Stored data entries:
________________________________________

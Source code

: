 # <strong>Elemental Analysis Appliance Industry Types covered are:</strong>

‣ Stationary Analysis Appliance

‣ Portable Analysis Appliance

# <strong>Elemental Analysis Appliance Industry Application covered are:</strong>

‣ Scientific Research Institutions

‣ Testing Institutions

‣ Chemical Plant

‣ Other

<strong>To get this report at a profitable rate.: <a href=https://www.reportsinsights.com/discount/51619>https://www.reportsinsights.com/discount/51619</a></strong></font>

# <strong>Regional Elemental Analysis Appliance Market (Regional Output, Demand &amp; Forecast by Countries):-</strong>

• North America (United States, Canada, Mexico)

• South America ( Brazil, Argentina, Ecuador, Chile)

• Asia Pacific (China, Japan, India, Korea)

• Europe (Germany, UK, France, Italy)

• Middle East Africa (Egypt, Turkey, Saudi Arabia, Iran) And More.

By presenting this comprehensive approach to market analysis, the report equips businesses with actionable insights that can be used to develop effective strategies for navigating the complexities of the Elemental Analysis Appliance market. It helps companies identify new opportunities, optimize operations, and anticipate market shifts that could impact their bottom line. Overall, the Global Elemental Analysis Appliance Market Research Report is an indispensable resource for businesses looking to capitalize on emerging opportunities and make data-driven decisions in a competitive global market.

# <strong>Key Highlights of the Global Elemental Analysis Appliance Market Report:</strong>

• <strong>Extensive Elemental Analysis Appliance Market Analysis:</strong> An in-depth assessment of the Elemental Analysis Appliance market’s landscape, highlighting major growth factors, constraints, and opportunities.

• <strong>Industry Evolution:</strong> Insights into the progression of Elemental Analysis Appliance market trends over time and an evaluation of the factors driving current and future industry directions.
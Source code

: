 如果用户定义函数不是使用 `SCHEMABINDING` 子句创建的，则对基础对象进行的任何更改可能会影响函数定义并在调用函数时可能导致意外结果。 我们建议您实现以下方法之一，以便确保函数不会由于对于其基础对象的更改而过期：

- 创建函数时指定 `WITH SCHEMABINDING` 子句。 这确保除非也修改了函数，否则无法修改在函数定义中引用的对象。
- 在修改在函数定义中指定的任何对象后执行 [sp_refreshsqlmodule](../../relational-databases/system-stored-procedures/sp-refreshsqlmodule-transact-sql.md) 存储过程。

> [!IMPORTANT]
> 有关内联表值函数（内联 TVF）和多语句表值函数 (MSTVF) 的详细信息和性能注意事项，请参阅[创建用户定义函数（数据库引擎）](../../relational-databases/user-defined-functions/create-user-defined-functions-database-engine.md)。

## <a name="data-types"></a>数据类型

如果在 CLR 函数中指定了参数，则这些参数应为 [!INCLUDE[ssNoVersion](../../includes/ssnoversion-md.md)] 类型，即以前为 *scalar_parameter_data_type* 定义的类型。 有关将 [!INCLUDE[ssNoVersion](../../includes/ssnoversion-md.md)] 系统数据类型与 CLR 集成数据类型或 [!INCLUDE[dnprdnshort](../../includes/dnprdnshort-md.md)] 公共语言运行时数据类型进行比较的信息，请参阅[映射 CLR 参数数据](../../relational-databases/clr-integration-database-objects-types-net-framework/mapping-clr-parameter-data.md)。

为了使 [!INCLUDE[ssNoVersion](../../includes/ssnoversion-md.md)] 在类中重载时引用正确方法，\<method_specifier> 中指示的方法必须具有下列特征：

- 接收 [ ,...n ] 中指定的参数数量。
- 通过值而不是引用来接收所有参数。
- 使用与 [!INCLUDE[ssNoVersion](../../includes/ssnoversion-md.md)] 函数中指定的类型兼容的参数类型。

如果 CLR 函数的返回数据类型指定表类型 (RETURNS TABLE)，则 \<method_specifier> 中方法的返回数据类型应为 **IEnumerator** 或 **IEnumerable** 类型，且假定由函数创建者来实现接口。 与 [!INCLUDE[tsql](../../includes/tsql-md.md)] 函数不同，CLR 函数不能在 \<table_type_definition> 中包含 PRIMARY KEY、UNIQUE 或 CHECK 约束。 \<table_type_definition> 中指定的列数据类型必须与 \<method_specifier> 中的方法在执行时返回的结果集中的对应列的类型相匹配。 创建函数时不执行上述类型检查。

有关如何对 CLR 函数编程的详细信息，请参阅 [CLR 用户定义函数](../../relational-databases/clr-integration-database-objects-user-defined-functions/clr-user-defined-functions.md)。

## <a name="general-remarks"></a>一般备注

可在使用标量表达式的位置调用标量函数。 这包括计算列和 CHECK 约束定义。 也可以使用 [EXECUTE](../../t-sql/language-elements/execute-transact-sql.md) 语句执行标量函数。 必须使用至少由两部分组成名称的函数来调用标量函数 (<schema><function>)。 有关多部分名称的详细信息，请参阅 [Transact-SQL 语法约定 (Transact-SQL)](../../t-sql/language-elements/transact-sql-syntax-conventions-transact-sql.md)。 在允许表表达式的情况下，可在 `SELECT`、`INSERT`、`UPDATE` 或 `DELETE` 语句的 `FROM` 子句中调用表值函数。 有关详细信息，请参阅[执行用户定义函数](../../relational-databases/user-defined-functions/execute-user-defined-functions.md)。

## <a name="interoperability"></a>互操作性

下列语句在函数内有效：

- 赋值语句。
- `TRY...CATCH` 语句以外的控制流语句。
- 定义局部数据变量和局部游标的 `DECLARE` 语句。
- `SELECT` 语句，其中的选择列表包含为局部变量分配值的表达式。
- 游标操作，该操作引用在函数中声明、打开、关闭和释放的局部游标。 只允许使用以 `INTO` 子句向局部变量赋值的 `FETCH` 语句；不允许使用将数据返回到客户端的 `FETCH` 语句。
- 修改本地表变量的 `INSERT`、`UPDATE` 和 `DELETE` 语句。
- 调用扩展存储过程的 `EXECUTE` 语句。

________________________________________

# ASSIGNMENT
State the number of lines in these entries where the word "SCHEMABINDING" occurs, without any other words.

# TASK RESPONSE
2